The nucleus is an intracellular propagator of tensile forces in NIH 3T3 fibroblasts

Abstract

Nuclear positioning is a crucial cell function, but how a migrating cell positions its nucleus is not understood. Using traction-force microscopy, we found that the position of the nucleus in migrating fibroblasts closely coincided with the center point of the traction-force balance, called the point of maximum tension (PMT). Positioning of the nucleus close to the PMT required nucleus-cytoskeleton connections through linker of nucleoskeleton-to-cytoskeleton (LINC) complexes. Although the nucleus briefly lagged behind the PMT following spontaneous detachment of the uropod during migration, the nucleus quickly repositioned to the PMT within a few minutes. Moreover, traction-generating spontaneous protrusions deformed the nearby nucleus surface to pull the nuclear centroid toward the new PMT, and subsequent retraction of these protrusions relaxed the nuclear deformation and restored the nucleus to its original position. We propose that the protruding or retracting cell boundary transmits a force to the surface of the nucleus through the intervening cytoskeletal network connected by the LINC complexes, and that these forces help to position the nucleus centrally and allow the nucleus to efficiently propagate traction forces across the length of the cell during migration.
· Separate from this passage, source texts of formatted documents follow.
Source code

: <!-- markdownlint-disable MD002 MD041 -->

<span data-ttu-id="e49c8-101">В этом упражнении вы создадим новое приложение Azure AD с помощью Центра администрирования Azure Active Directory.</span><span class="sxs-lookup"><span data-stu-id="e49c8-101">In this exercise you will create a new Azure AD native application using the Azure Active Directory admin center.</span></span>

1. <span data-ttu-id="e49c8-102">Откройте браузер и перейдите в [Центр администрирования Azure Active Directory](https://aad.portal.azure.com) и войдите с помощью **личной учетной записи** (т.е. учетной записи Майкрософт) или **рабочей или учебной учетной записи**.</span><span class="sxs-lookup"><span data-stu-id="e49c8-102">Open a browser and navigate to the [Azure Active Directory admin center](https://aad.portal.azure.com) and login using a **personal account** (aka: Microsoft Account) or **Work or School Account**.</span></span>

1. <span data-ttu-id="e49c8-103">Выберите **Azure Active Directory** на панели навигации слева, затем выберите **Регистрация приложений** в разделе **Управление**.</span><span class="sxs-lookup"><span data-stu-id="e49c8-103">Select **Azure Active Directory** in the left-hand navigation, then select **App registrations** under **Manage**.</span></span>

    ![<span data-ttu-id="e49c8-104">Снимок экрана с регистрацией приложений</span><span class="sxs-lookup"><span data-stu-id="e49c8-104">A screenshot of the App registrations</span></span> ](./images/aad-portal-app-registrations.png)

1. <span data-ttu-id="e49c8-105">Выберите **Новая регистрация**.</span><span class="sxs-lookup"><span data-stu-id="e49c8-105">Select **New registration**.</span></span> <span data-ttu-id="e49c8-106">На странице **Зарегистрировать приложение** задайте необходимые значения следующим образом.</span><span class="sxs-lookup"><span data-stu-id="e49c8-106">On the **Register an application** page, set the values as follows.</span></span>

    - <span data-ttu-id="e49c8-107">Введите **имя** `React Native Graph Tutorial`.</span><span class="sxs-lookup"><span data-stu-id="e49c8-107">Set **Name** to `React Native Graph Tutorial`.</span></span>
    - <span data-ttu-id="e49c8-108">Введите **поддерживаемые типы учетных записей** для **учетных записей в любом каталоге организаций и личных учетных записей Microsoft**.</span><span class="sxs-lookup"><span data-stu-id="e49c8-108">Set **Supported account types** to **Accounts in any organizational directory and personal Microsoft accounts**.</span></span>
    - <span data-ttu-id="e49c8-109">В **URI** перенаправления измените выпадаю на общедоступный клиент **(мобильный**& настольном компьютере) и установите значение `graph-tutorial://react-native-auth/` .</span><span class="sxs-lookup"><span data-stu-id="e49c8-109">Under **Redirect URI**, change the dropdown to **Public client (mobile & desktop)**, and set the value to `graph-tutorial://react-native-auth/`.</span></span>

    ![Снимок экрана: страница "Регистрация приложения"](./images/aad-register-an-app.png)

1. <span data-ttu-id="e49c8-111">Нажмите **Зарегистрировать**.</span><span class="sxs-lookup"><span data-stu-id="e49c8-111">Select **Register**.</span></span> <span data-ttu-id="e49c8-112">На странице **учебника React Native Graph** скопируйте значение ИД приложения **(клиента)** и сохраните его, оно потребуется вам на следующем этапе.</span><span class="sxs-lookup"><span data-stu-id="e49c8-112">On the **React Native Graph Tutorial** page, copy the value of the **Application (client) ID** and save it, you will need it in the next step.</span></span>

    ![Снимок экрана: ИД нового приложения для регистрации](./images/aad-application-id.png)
Keywords: Cytoskeleton; KASH4; LINC complex; Nucleus; Tensile forces; Traction stress.

Fig. 1.

Nuclear positioning coincides with the PMT in the cell in a nucleus–cytoskeleton-linkage-dependent manner. (A) DIC images show the position of the nucleus in wild-type (WT), EGFP-expressing (EGFP) and KASH4-expressing (KASH4) cells. The nuclear centroid coincides with the point of maximum tension (PMT, calculated as shown here and described in Materials and Methods) in control but lags behind it in KASH4-expressing cells. Vertical solid and dashed lines indicate the positions of the nuclear centroid and the PMT, respectively. (B) Scatter plots of nucleus centroid positions with respect to the PMT in wild-type (WT), EGFP-expressing (EGFP) and KASH4-expressing cells on gels with Young's moduli of 5.2 or 46 kPa. For each sample, the x and y coordinates of the PMT and the nucleus centroids were rotated such that the line of contraction was parallel to the x-axis and the leading edge of the cell was facing the positive x-axis, and translocated such that the PMT lay at the origin. Red dots represent the mean. Ovals represent standard deviation. (C) Bar plot of the data in B showing that the nuclear position closely coincides with the PMT in wild-type (WT) and EGFP-expressing cells (EGFP), whereas it lags behind the PMT by several microns in KASH4-expressing (KASH4) cells. The trend is independent of substrate stiffness. N≥20 for each condition. *P<0.05, **P<0.025, ***P<0.005, ****P<0.0005. (D) Disruption of the LINC complex does not alter cell tension. No significant difference was observed in the average cell tension between wild-type (WT), EGFP-expressing (EGFP) and KASH4-expressing (KASH4) cells. N≥18 for each condition. (E) Myosin II activity is not significantly different between control and KASH4-expressing cells. Fluorescent images of control cells (top row) and Y27-treated cells (1 hour) (middle row) fixed and stained for phosphorylated myosin light chain 2 (red) and DNA (blue) show the decreased presence of active myosin in Y27-treated cells. The bottom row shows a KASH4-transfected cell (green) having similar myosin activity as that of the surrounding control cells, as apparent from the comparable phosphorylated myosin light chain signal. Error bars represent s.e.m. Scale bars: 10 µm.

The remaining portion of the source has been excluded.